With Amazon RDS offerings you can start and run your choice of database platform in minutes and be worry free on maintenance and operations overhead; Here are different RDS options from Amazon:

  • Amazon Aurora: MySQL-compatible relational database engine with the simplicity and cost-effectiveness of open source databases and up to five times better performance than MySQL.
  • Amazon RDS for MySQL: A managed MySQL database with full features and capabilities of a MySQL.
  • Amazon RDS for MariaDB: Scalable and resizable managed MariaDB deployments in the cloud.
  • Amazon RDS for PostgreSQL: A full featured PostgreSQL database with all the capabilities of the open source installation.
  • Amazon RDS for Oracle: Deploy multiple editions of Oracle Database in minutes with cost-efficiency and resizable hardware capacity.
  • Amazon RDS for SQL Server: Deploy multiple editions of SQL Server (2008 R2, 2012 and 2014) including ,Web, Standard and Enterprise (2008 R2 and 2012 only for Enterprise).

If you need more capacity, you can Scale your Amazon RDS vertically or horizontally:

  • Vertical Scaling: through updating to a larger instance and/or faster storage
  • Horizontal Scaling: You can create read-only replicas of your production and horizontally scale your database. If you want to distribute the load between multiple instances you may need to use  a data partitioning approach in which your application needs to be aware of this configuration type.

All Amazon instances including databases are running on a highly available and durable infrastructure; If you want to achieve higher availability at data centre level you can run your database under Amazon RDS Multi-AZ deployment which creates a synchronous instance of your production database to another availability zone (in the same region) as a standby version. Amazon automatically failover to this standby instance should your primary database experience an outage.

 

Amazon NoSQL database (Dynamo DB)

NoSQL is a type of database that doesn’t use relational tables as you see in relational databases.

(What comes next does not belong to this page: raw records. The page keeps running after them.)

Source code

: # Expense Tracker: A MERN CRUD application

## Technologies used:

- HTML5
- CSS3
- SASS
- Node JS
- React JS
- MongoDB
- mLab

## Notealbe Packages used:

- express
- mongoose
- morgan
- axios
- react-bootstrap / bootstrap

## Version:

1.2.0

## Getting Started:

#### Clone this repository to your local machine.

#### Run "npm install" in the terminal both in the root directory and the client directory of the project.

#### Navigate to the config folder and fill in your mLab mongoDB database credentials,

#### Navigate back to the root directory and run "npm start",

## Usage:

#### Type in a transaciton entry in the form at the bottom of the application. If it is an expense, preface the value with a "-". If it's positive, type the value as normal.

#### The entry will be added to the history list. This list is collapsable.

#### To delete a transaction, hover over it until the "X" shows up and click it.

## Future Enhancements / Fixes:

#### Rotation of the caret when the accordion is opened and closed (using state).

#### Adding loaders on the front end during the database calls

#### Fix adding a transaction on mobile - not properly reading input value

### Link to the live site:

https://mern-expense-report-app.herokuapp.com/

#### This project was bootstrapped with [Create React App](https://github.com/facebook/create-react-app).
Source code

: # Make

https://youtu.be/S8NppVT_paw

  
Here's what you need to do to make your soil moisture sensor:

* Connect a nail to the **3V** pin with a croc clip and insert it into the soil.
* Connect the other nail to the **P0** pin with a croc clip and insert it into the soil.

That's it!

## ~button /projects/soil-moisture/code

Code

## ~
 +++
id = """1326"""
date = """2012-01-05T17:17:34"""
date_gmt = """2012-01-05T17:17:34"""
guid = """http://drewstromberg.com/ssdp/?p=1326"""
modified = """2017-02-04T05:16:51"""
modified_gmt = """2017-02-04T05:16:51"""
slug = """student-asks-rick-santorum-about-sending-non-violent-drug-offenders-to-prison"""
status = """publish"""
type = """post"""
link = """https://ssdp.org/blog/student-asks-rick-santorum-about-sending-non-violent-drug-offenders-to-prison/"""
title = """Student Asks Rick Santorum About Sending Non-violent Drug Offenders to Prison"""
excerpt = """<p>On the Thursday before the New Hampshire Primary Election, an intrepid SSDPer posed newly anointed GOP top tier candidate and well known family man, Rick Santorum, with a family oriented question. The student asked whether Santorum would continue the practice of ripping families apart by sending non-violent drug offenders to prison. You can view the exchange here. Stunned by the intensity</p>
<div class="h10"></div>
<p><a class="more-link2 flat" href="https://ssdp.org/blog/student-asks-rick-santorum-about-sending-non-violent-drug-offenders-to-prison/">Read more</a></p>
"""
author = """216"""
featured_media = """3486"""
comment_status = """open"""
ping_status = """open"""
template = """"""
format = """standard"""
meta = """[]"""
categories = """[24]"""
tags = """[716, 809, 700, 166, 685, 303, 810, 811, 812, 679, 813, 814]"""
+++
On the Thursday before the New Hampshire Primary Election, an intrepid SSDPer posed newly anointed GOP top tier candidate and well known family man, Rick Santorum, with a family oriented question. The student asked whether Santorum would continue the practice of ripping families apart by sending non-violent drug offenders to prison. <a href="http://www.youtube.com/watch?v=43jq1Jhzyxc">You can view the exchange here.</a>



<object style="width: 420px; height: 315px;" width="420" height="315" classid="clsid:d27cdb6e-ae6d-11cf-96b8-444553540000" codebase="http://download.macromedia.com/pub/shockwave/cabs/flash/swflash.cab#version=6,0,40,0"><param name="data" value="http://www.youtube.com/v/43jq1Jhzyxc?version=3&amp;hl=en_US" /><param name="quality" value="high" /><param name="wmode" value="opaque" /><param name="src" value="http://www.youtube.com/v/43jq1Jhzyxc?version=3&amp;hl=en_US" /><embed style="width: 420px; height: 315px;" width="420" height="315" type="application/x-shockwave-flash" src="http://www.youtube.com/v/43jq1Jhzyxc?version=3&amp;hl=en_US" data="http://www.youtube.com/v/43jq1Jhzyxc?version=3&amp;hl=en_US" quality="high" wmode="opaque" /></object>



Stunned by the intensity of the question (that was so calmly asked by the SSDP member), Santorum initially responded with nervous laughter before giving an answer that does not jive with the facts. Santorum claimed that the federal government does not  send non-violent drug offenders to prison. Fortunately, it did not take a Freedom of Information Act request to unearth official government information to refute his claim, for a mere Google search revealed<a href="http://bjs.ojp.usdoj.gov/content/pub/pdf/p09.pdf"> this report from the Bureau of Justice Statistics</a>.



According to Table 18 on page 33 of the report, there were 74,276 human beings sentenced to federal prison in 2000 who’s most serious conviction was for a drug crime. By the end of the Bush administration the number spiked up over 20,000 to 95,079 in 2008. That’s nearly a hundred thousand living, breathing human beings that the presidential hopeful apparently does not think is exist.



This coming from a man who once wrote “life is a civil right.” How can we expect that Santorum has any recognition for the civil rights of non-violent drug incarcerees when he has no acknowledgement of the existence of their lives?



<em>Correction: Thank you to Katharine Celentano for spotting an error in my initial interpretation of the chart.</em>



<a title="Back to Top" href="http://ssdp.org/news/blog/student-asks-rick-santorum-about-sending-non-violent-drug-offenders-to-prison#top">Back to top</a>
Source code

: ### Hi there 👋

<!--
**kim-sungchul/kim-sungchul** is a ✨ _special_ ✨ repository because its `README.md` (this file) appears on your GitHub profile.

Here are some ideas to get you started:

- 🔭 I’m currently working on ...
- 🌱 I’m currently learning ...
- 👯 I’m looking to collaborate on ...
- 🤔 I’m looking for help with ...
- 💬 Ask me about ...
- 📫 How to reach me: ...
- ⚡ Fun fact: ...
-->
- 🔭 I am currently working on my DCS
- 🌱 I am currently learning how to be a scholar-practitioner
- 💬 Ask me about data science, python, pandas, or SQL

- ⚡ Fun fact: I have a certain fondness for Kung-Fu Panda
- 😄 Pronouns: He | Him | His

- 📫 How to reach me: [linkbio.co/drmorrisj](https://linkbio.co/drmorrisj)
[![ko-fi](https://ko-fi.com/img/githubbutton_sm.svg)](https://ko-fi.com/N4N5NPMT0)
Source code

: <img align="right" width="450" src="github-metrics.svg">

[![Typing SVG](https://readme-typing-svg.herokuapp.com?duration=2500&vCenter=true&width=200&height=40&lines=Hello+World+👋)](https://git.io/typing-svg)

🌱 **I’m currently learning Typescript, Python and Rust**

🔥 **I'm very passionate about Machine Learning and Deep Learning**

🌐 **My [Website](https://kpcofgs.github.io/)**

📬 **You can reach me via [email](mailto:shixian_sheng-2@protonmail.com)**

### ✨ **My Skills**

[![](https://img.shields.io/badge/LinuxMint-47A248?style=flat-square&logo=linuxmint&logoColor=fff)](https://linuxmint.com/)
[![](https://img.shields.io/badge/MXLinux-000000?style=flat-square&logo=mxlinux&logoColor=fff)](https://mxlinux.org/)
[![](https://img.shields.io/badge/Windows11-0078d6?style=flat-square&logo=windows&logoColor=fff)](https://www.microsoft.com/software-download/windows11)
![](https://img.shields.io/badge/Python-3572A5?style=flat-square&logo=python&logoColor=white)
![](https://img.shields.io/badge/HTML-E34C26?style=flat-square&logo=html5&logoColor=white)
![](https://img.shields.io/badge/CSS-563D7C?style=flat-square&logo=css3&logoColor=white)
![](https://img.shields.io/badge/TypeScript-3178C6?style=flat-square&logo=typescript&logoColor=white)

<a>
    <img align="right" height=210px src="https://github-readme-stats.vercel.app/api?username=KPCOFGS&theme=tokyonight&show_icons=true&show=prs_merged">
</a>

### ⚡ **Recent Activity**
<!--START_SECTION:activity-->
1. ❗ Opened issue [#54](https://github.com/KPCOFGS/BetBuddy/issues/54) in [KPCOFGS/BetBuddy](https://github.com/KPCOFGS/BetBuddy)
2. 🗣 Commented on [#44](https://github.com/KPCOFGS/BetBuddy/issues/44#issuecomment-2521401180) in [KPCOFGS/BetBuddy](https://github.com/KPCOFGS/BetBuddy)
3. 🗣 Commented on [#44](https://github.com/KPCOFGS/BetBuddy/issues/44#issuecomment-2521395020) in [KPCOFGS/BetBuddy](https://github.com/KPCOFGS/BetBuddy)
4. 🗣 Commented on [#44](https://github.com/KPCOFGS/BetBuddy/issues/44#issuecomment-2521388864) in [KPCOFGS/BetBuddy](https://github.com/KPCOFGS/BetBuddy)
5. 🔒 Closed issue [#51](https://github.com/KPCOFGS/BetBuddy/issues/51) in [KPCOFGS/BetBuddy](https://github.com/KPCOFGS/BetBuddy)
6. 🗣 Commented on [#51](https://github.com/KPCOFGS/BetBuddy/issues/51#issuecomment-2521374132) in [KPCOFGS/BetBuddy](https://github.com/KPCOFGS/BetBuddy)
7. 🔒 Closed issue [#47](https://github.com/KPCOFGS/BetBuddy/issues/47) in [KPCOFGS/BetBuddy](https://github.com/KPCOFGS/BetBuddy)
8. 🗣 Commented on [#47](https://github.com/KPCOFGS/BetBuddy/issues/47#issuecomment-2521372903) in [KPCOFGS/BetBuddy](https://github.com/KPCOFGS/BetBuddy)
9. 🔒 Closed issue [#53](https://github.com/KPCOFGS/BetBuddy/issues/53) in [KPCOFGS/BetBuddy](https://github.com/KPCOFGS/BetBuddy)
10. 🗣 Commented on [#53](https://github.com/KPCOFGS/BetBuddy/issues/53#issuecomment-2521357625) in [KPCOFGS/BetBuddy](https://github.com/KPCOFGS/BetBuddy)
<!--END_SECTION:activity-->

NoSQL databases are mainly used in big data and real-time web applications. In NoSQL databases, you can use a variety of data models, like Key-Value pairs, graphs … .

Comparing with RDS here are some benefits of using NoSQL databases:

  • Can handle Large volumes of structured, semi-structured and unstructured data
  • Can be easily designed and deployed as there can be no structure in the data
  • Low latency and high performance of accessing larger data types (Document and Key-Value store)
  • Highly scalable through horizontal scaling

Amazon DynamoDB is a fully managed NoSQL database offering from Amazon that can provide all the benefits of NoSQL database in a fully managed service that is flexible, fast and scalable.

Scalability of a NoSQL database is achieved through data partitioning that can scale the read/write capacity by adding more instances horizontally. The Amazon DynamoDB scalability is built-in to the service and will grow based on you database load.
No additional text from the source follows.